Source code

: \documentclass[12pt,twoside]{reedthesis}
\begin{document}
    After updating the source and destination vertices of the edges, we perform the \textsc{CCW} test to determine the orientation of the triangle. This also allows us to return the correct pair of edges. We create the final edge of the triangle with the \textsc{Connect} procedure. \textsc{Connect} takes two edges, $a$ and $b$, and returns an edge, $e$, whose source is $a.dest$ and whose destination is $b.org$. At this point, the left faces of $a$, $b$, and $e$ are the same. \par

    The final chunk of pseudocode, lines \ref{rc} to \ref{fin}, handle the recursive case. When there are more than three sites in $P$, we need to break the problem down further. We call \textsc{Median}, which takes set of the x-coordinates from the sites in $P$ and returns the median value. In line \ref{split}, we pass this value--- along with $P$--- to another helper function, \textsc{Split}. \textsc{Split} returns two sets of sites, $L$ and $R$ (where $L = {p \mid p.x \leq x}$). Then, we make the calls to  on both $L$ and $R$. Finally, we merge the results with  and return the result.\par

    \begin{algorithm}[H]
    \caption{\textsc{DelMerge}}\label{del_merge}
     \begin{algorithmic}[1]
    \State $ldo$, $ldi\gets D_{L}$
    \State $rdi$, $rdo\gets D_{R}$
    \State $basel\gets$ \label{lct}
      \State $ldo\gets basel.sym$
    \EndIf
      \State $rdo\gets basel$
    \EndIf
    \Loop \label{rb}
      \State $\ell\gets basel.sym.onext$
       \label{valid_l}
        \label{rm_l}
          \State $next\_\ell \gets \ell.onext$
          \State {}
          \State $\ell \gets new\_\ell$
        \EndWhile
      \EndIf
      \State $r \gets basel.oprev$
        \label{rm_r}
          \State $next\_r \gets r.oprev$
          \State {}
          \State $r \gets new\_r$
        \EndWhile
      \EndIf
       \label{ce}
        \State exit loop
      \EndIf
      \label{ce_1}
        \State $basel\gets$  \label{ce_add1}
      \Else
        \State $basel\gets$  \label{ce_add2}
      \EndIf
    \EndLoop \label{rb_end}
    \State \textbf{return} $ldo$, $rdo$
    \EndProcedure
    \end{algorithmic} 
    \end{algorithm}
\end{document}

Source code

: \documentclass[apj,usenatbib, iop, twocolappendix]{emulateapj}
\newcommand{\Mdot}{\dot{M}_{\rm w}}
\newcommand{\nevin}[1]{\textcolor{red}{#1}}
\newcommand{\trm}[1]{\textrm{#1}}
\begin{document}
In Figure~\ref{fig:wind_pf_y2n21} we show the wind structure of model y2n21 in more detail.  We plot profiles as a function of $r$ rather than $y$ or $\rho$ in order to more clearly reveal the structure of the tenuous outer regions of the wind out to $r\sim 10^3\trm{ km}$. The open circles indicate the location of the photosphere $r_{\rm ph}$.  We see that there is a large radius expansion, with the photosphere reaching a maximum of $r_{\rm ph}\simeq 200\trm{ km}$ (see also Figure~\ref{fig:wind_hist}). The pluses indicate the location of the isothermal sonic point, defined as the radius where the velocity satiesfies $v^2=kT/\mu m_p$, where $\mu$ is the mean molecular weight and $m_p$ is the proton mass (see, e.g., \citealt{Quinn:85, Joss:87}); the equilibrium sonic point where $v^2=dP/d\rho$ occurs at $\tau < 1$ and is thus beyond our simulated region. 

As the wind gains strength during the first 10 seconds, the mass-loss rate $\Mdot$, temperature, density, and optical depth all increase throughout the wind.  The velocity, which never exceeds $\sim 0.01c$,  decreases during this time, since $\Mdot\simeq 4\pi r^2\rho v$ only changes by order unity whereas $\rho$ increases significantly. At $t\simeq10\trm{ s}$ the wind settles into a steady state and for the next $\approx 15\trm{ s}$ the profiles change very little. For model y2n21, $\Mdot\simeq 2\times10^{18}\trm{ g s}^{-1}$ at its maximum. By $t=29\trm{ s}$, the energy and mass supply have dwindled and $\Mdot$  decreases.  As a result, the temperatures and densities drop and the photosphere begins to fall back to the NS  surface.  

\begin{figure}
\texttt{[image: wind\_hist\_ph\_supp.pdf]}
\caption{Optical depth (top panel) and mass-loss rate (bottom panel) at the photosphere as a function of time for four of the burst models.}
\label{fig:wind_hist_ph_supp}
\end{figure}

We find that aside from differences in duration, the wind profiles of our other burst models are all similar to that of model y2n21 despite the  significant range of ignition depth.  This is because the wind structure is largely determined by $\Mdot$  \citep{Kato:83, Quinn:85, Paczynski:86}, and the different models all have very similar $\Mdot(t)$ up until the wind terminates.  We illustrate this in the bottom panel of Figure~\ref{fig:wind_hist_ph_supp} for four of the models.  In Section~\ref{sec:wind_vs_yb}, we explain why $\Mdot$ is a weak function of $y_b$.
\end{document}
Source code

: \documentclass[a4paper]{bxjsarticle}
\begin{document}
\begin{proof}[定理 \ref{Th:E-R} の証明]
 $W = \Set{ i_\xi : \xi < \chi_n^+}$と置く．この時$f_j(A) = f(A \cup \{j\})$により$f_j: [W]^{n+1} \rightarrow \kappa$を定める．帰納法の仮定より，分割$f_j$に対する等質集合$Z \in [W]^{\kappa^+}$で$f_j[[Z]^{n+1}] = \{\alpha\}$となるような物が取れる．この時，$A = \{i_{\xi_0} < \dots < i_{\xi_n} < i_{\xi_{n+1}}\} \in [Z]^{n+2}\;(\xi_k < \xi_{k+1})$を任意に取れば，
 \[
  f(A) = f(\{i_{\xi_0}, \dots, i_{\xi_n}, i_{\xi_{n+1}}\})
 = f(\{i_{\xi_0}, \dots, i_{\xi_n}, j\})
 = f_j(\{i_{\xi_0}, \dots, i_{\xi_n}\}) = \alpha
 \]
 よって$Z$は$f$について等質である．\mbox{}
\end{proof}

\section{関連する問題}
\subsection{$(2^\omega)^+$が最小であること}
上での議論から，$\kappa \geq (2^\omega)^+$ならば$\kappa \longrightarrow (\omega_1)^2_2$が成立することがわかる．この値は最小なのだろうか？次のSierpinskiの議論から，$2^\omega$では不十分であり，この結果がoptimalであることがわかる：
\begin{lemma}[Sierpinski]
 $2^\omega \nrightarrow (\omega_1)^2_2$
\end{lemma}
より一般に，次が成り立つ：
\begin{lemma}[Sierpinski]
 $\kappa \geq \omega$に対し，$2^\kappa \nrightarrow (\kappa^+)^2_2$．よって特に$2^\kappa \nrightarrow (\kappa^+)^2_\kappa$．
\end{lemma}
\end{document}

■ **EXERCISE PROMPT**:
Retype each line above, keeping every character.

■ **RESPONSE TO THE EXERCISE**:
Source code

: \documentclass[12pt,twoside]{reedthesis}
\begin{document}
    After updating the source and destination vertices of the edges, we perform the \textsc{CCW} test to determine the orientation of the triangle. This also allows us to return the correct pair of edges. We create the final edge of the triangle with the \textsc{Connect} procedure. \textsc{Connect} takes two edges, $a$ and $b$, and returns an edge, $e$, whose source is $a.dest$ and whose destination is $b.org$. At this point, the left faces of $a$, $b$, and $e$ are the same. \par

    The final chunk of pseudocode, lines \ref{rc} to \ref{fin}, handle the recursive case. When there are more than three sites in $P$, we need to break the problem down further. We call \textsc{Median}, which takes set of the x-coordinates from the sites in $P$ and returns the median value. In line \ref{split}, we pass this value--- along with $P$--- to another helper function, \textsc{Split}. \textsc{Split} returns two sets of sites, $L$ and $R$ (where $L = {p \mid p.x \leq x}$). Then, we make the calls to  on both $L$ and $R$. Finally, we merge the results with  and return the result.\par

    \begin{algorithm}[H]
    \caption{\textsc{DelMerge}}\label{del_merge}
     \begin{algorithmic}[1]
    \State $ldo$, $ldi\gets D_{L}$
    \State $rdi$, $rdo\gets D_{R}$
    \State $basel\gets$ \label{lct}
      \State $ldo\gets basel.sym$
    \EndIf
      \State $rdo\gets basel$
    \EndIf
    \Loop \label{rb}
      \State $\ell\gets basel.sym.onext$
       \label{valid_l}
        \label{rm_l}
          \State $next\_\ell \gets \ell.onext$
          \State {}
          \State $\ell \gets new\_\ell$
        \EndWhile
      \EndIf
      \State $r \gets basel.oprev$
        \label{rm_r}
          \State $next\_r \gets r.oprev$
          \State {}
          \State $r \gets new\_r$
        \EndWhile
      \EndIf
       \label{ce}
        \State exit loop
      \EndIf
      \label{ce_1}
        \State $basel\gets$  \label{ce_add1}
      \Else
        \State $basel\gets$  \label{ce_add2}
      \EndIf
    \EndLoop \label{rb_end}
    \State \textbf{return} $ldo$, $rdo$
    \EndProcedure
    \end{algorithmic} 
    \end{algorithm}
\end{document}

Source code

: \documentclass[apj,usenatbib, iop, twocolappendix]{emulateapj}
\newcommand{\Mdot}{\dot{M}_{\rm w}}
\newcommand{\nevin}[1]{\textcolor{red}{#1}}
\newcommand{\trm}[1]{\textrm{#1}}
\begin{document}
In Figure~\ref{fig:wind_pf_y2n21} we show the wind structure of model y2n21 in more detail.  We plot profiles as a function of $r$ rather than $y$ or $\rho$ in order to more clearly reveal the structure of the tenuous outer regions of the wind out to $r\sim 10^3\trm{ km}$. The open circles indicate the location of the photosphere $r_{\rm ph}$.  We see that there is a large radius expansion, with the photosphere reaching a maximum of $r_{\rm ph}\simeq 200\trm{ km}$ (see also Figure~\ref{fig:wind_hist}). The pluses indicate the location of the isothermal sonic point, defined as the radius where the velocity satiesfies $v^2=kT/\mu m_p$, where $\mu$ is the mean molecular weight and $m_p$ is the proton mass (see, e.g., \citealt{Quinn:85, Joss:87}); the equilibrium sonic point where $v^2=dP/d\rho$ occurs at $\tau < 1$ and is thus beyond our simulated region. 

As the wind gains strength during the first 10 seconds, the mass-loss rate $\Mdot$, temperature, density, and optical depth all increase throughout the wind.  The velocity, which never exceeds $\sim 0.01c$,  decreases during this time, since $\Mdot\simeq 4\pi r^2\rho v$ only changes by order unity whereas $\rho$ increases significantly. At $t\simeq10\trm{ s}$ the wind settles into a steady state and for the next $\approx 15\trm{ s}$ the profiles change very little. For model y2n21, $\Mdot\simeq 2\times10^{18}\trm{ g s}^{-1}$ at its maximum. By $t=29\trm{ s}$, the energy and mass supply have dwindled and $\Mdot$  decreases.  As a result, the temperatures and densities drop and the photosphere begins to fall back to the NS  surface.  

\begin{figure}
\texttt{[image: wind\_hist\_ph\_supp.pdf]}
\caption{Optical depth (top panel) and mass-loss rate (bottom panel) at the photosphere as a function of time for four of the burst models.}
\label{fig:wind_hist_ph_supp}
\end{figure}

We find that aside from differences in duration, the wind profiles of our other burst models are all similar to that of model y2n21 despite the  significant range of ignition depth.  This is because the wind structure is largely determined by $\Mdot$  \citep{Kato:83, Quinn:85, Paczynski:86}, and the different models all have very similar $\Mdot(t)$ up until the wind terminates.  We illustrate this in the bottom panel of Figure~\ref{fig:wind_hist_ph_supp} for four of the models.  In Section~\ref{sec:wind_vs_yb}, we explain why $\Mdot$ is a weak function of $y_b$.
\end{document}
Source code

: \documentclass[a4paper]{bxjsarticle}
\begin{document}
\begin{proof}[定理 \ref{Th:E-R} の証明]
 $W = \Set{ i_\xi : \xi < \chi_n^+}$と置く．この時$f_j(A) = f(A \cup \{j\})$により$f_j: [W]^{n+1} \rightarrow \kappa$を定める．帰納法の仮定より，分割$f_j$に対する等質集合$Z \in [W]^{\kappa^+}$で$f_j[[Z]^{n+1}] = \{\alpha\}$となるような物が取れる．この時，$A = \{i_{\xi_0} < \dots < i_{\xi_n} < i_{\xi_{n+1}}\} \in [Z]^{n+2}\;(\xi_k < \xi_{k+1})$を任意に取れば，
 \[
  f(A) = f(\{i_{\xi_0}, \dots, i_{\xi_n}, i_{\xi_{n+1}}\})
 = f(\{i_{\xi_0}, \dots, i_{\xi_n}, j\})
 = f_j(\{i_{\xi_0}, \dots, i_{\xi_n}\}) = \alpha
 \]
 よって$Z$は$f$について等質である．\mbox{}
\end{proof}

\section{関連する問題}
\subsection{$(2^\omega)^+$が最小であること}
上での議論から，$\kappa \geq (2^\omega)^+$ならば$\kappa \longrightarrow (\omega_1)^2_2$が成立することがわかる．この値は最小なのだろうか？次のSierpinskiの議論から，$2^\omega$では不十分であり，この結果がoptimalであることがわかる：
\begin{lemma}[Sierpinski]
 $2^\omega \nrightarrow (\omega_1)^2_2$
\end{lemma}
より一般に，次が成り立つ：
\begin{lemma}[Sierpinski]
 $\kappa \geq \omega$に対し，$2^\kappa \nrightarrow (\kappa^+)^2_2$．よって特に$2^\kappa \nrightarrow (\kappa^+)^2_\kappa$．
\end{lemma}
\end{document}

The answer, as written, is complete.